Dass es in der Sache Guttenberg keine wirklich
neuen Erkenntnisse geben würde, stand vorher fest. Bemerkenswert war
der gestrige Tag im Parlament trotzdem. Zum einen, weil man eine
Opposition erleben konnte, die in der Fragestunde weitestgehend auf
Polemik verzichtete und stattdessen sachlich ihr gutes Recht in
Anspruch nahm, bei einem Minister kritisch nachzubohren. Dass es
anschließend in der Aktuellen Stunde hoch her ging bis an die Grenze
der Bosheit, liegt in der Natur der Sache – die politische Bewertung
der Plagiats-Affäre spaltet das Parlament genauso wie die
Gesellschaft. Zum anderen war aber auch der Auftritt des
Bundesverteidigungsministers erstaunlich. Nicht wegen dessen üblicher
Souveränität, sondern wegen Guttenbergs zur Schau gestellter
Attitüde: In der Demut liegt die Kraft. Man konnte sogar den Eindruck
gewinnen, der Minister empfindet seine Konsequenzen als beispielhaft.
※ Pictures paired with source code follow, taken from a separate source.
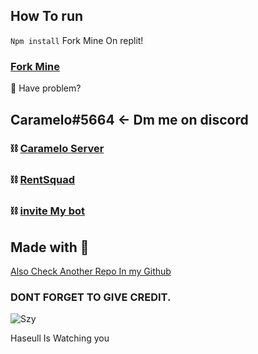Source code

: ## How To run
`Npm install`
Fork Mine On replit!

### [Fork Mine](https://replit.com/@CarameloSzy/Szybot?v=1)


📌 Have problem?

## Caramelo#5664 <- Dm me on discord
### ⛓ [Caramelo Server](https://discord.gg/naghKR4e9R) 
### ⛓ [RentSquad](https://discord.gg/fqjdsyEq24)
### ⛓ [invite My bot](https://discord.com/api/oauth2/authorize?client_id=742202626523005088&permissions=8&scope=bot)
## Made with 🖤
[Also Check Another Repo In my Github](https://github.com/CarameloSz)


### DONT FORGET TO GIVE CREDIT.

![Szy](https://pa1.narvii.com/6559/9049dabc68f6fbd225ad71e7583ba40fafe71b3f_hq.gif)



Haseull Is Watching you
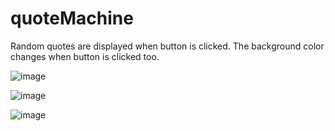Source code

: # quoteMachine
Random quotes are displayed when button is clicked. 
The background color changes when button is clicked too.


![image](https://user-images.githubusercontent.com/48888775/118573780-36874200-b751-11eb-94e2-9fb2bfbcfa3a.png)

![image](https://user-images.githubusercontent.com/48888775/118574051-ab5a7c00-b751-11eb-9d80-c739b0823ada.png)

![image](https://user-images.githubusercontent.com/48888775/118574160-de9d0b00-b751-11eb-9b7d-fc7feebcecba.png)















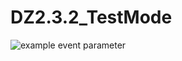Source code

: # DZ2.3.2_TestMode
![example event parameter](https://github.com/github/docs/actions/workflows/main.yml/badge.svg?event=push)

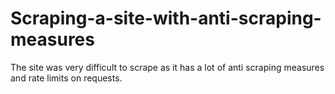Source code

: # Scraping-a-site-with-anti-scraping-measures
The site was very difficult to scrape as it has a lot of anti scraping measures and rate limits on requests.
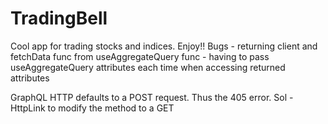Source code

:# TradingBell
Cool app for trading stocks and indices.
Enjoy!! 
Bugs - returning client and fetchData func from useAggregateQuery func
     - having to pass useAggregateQuery attributes each time when accessing returned attributes
        

GraphQL HTTP defaults to a POST request.
Thus the 405 error. 
Sol - HttpLink to modify the method to a GET 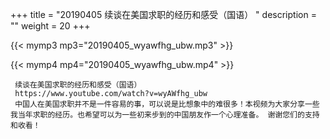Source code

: +++
title = "20190405  续谈在美国求职的经历和感受（国语） "
description = ""
weight = 20
+++

{{< mymp3 mp3="20190405_wyawfhg_ubw.mp3" >}}

{{< mymp4 mp4="20190405_wyawfhg_ubw.mp4" >}}

     续谈在美国求职的经历和感受（国语） 
     https://www.youtube.com/watch?v=wyAWfhg_ubw 
     中国人在美国求职并不是一件容易的事，可以说是比想象中的难很多！本视频为大家分享一些我当年求职的经历。也希望可以为一些初来步到的中国朋友作一个心理准备。 谢谢您们的支持和收看！ 
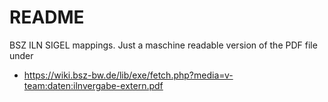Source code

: README
======

BSZ ILN SIGEL mappings. Just a maschine readable version of the PDF file under

* https://wiki.bsz-bw.de/lib/exe/fetch.php?media=v-team:daten:ilnvergabe-extern.pdf

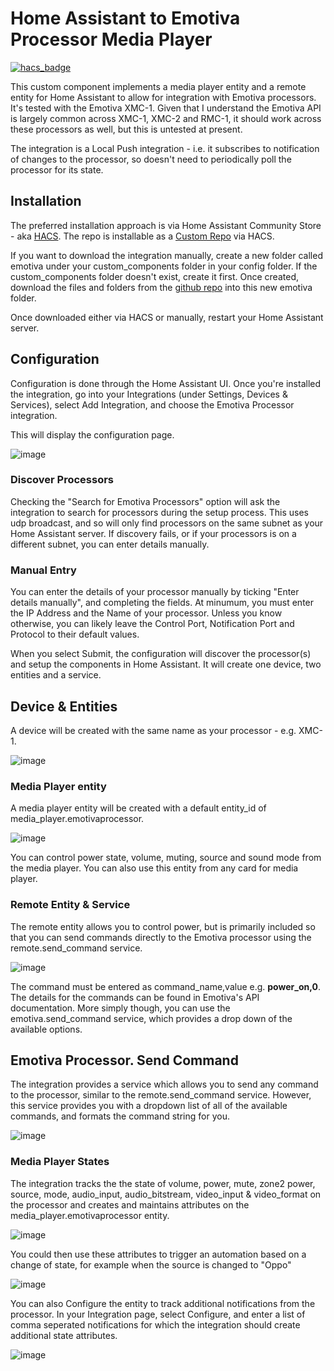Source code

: # Home Assistant to Emotiva Processor Media Player


[![hacs_badge](https://img.shields.io/badge/HACS-Custom-41BDF5.svg?style=for-the-badge)](https://github.com/hacs/integration)


This custom component implements a media player entity and a remote entity for Home Assistant to allow for integration with Emotiva processors.  It's tested with the Emotiva XMC-1.  Given that I understand the Emotiva API is largely common across XMC-1, XMC-2 and RMC-1, it should work across these processors as well, but this is untested at present.

The integration is a Local Push integration - i.e. it subscribes to notification of changes to the processor, so doesn't need to periodically poll the processor for its state.

## Installation

The preferred installation approach is via Home Assistant Community Store - aka [HACS](https://hacs.xyz/).  The repo is installable as a [Custom Repo](https://hacs.xyz/docs/faq/custom_repositories) via HACS.

If you want to download the integration manually, create a new folder called emotiva under your custom_components folder in your config folder.  If the custom_components folder doesn't exist, create it first.  Once created, download the files and folders from the [github repo](https://github.com/peteS-UK/emotiva/tree/main/custom_components/emotiva) into this new emotiva folder.

Once downloaded either via HACS or manually, restart your Home Assistant server.

## Configuration

Configuration is done through the Home Assistant UI.  Once you're installed the integration, go into your Integrations (under Settings, Devices & Services), select Add Integration, and choose the Emotiva Processor integration.

This will display the configuration page.  

![image](https://github.com/peteS-UK/emotiva/assets/64092177/ce713057-3268-4787-ae1e-1bfb3d401915)

### Discover Processors
Checking the "Search for Emotiva Processors" option will ask the integration to search for processors during the setup process.  This uses udp broadcast, and so will only find processors on the same subnet as your Home Assistant server.  If discovery fails, or if your processors is on a different subnet, you can enter details manually.

### Manual Entry
You can enter the details of your processor manually by ticking "Enter details manually", and completing the fields.  At minumum, you must enter the IP Address and the Name of your processor.  Unless you know otherwise, you can likely leave the Control Port, Notification Port and Protocol to their default values.

When you select Submit, the configuration will discover the processor(s) and setup the components in Home Assistant.  It will create one device, two entities and a service.

## Device & Entities
A device will be created with the same name as your processor - e.g. XMC-1.

![image](https://github.com/peteS-UK/emotiva/assets/64092177/1bc02025-2d97-4e16-a2e2-bfbd826bc02b)

### Media Player entity
A media player entity will be created with a default entity_id of media_player.emotivaprocessor.  

![image](https://github.com/peteS-UK/emotiva/assets/64092177/1e90c014-3b1f-4b1e-9f04-e24b7a3bdfb9)

You can control power state, volume, muting, source and sound mode from the media player.  You can also use this entity from any card for media player.

### Remote Entity & Service
The remote entity allows you to control power, but is primarily included so that you can send commands directly to the Emotiva processor using the remote.send_command service.

![image](https://github.com/peteS-UK/emotiva/assets/64092177/a8934369-89e2-422a-ae37-5ae742e980af)

The command must be entered as command_name,value e.g. **power_on,0**.  The details for the commands can be found in Emotiva's API documentation.  More simply though, you can use the emotiva.send_command service, which provides a drop down of the available options.

## Emotiva Processor. Send Command

The integration provides a service which allows you to send any command to the processor, similar to the remote.send_command service.  However, this service provides you with a dropdown list of all of the available commands, and formats the command string for you.

![image](https://github.com/peteS-UK/emotiva/assets/64092177/1e41cc49-a5a3-4922-bd37-1903eb1ca722)

### Media Player States

The integration tracks the the state of volume, power, mute, zone2 power, source, mode, audio_input, audio_bitstream, video_input &  video_format on the processor and creates and maintains attributes on the media_player.emotivaprocessor entity.

![image](https://github.com/peteS-UK/emotiva/assets/64092177/55480ee9-705c-4904-a916-1b7b99e74ee5)

You could then use these attributes to trigger an automation based on a change of state, for example when the source is changed to "Oppo"

![image](https://github.com/peteS-UK/emotiva/assets/64092177/290519fc-c5d3-4ae2-9436-2206d17c3572)

You can also Configure the entity to track additional notifications from the processor.  In your Integration page, select Configure, and enter a list of comma seperated notifications for which the integration should create additional state attributes.

![image](https://github.com/peteS-UK/emotiva/assets/64092177/f106ce12-5110-490f-a5c3-3c15d74f8163)






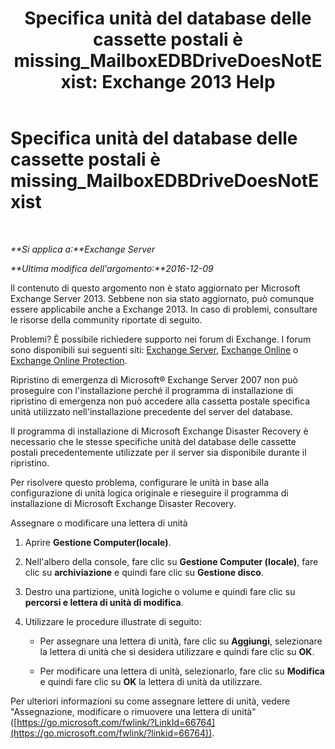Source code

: ﻿---
title: 'Specifica unità del database delle cassette postali è missing_MailboxEDBDriveDoesNotExist: Exchange 2013 Help'
TOCTitle: Specifica unità del database delle cassette postali è missing_MailboxEDBDriveDoesNotExist
ms:assetid: 0e487aa1-3194-4a14-b255-a8b9f9afbf0e
ms:mtpsurl: https://technet.microsoft.com/it-it/library/ms.exch.setupreadiness.mailboxedbdrivedoesnotexist(v=EXCHG.150)
ms:contentKeyID: 50479991
ms.date: 05/22/2018
mtps_version: v=EXCHG.150
ms.translationtype: MT
---

# Specifica unità del database delle cassette postali è missing\_MailboxEDBDriveDoesNotExist

 

_**Si applica a:**Exchange Server_

_**Ultima modifica dell'argomento:**2016-12-09_

Il contenuto di questo argomento non è stato aggiornato per Microsoft Exchange Server 2013. Sebbene non sia stato aggiornato, può comunque essere applicabile anche a Exchange 2013. In caso di problemi, consultare le risorse della community riportate di seguito.

Problemi? È possibile richiedere supporto nei forum di Exchange. I forum sono disponibili sui seguenti siti: [Exchange Server](https://go.microsoft.com/fwlink/p/?linkid=60612), [Exchange Online](https://go.microsoft.com/fwlink/p/?linkid=267542) o [Exchange Online Protection](https://go.microsoft.com/fwlink/p/?linkid=285351).

Ripristino di emergenza di Microsoft® Exchange Server 2007 non può proseguire con l'installazione perché il programma di installazione di ripristino di emergenza non può accedere alla cassetta postale specifica unità utilizzato nell'installazione precedente del server del database.

Il programma di installazione di Microsoft Exchange Disaster Recovery è necessario che le stesse specifiche unità del database delle cassette postali precedentemente utilizzate per il server sia disponibile durante il ripristino.

Per risolvere questo problema, configurare le unità in base alla configurazione di unità logica originale e rieseguire il programma di installazione di Microsoft Exchange Disaster Recovery.

Assegnare o modificare una lettera di unità

1.  Aprire **Gestione Computer(locale)**.

2.  Nell'albero della console, fare clic su **Gestione Computer (locale)**, fare clic su **archiviazione** e quindi fare clic su **Gestione disco**.

3.  Destro una partizione, unità logiche o volume e quindi fare clic su **percorsi e lettera di unità di modifica**.

4.  Utilizzare le procedure illustrate di seguito:
    
      - Per assegnare una lettera di unità, fare clic su **Aggiungi**, selezionare la lettera di unità che si desidera utilizzare e quindi fare clic su **OK**.
    
      - Per modificare una lettera di unità, selezionarlo, fare clic su **Modifica** e quindi fare clic su **OK** la lettera di unità da utilizzare.

Per ulteriori informazioni su come assegnare lettere di unità, vedere "Assegnazione, modificare o rimuovere una lettera di unità" ([https://go.microsoft.com/fwlink/?LinkId=66764](https://go.microsoft.com/fwlink/?linkid=66764)).

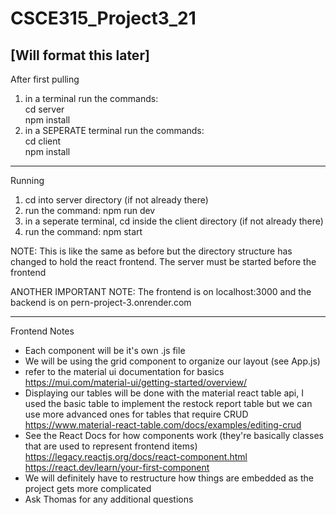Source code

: # CSCE315_Project3_21

[Will format this later]
--------------------------------------------------
After first pulling
1) in a terminal run the commands:\
    cd server\
    npm install
2) in a SEPERATE terminal run the commands:\
    cd client\
    npm install


--------------------------------------------------
Running
1) cd into server directory (if not already there)
2) run the command: npm run dev
3) in a seperate terminal, cd inside the client directory (if not already there)
4) run the command: npm start

NOTE: This is like the same as before but the directory structure has changed to 
hold the react frontend. The server must be started before the frontend

ANOTHER IMPORTANT NOTE: The frontend is on localhost:3000 and the backend is on pern-project-3.onrender.com

--------------------------------------------------
Frontend Notes
- Each component will be it's own .js file
- We will be using the grid component to organize our layout (see App.js)
- refer to the material ui documentation for basics https://mui.com/material-ui/getting-started/overview/
- Displaying our tables will be done with the material react table api, I used the basic table to implement the restock report table but we can use more advanced ones for tables that require CRUD https://www.material-react-table.com/docs/examples/editing-crud
- See the React Docs for how components work (they're basically classes that are used to represent frontend items) \
https://legacy.reactjs.org/docs/react-component.html \
https://react.dev/learn/your-first-component
- We will definitely have to restructure how things are embedded as the project gets more complicated
- Ask Thomas for any additional questions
Zumal es für einen Minister Wichtigeres gibt, zum Beispiel die
Bundeswehrreform, zum Beispiel der Einsatz in Afghanistan. Nur gibt
es immer Bedeutenderes als das, wofür man geradestehen muss. Wer so
denkt, der kann den Diebstahl auch damit erklären, dass er im Laden
den Überblick verloren hat. Lässt man eine solche Haltung durchgehen
und brandmarkt sie nicht, ändern sich die gesellschaftlichen Maßstäbe
weiter zum Schlechten. Ein großer Teil der Menschen im Land findet
das mit Blick auf Guttenberg offenbar noch in Ordnung. Auch die
Mehrheit im Bundestag. Das ist das eigentlich Schlimme des gestrigen
Tages.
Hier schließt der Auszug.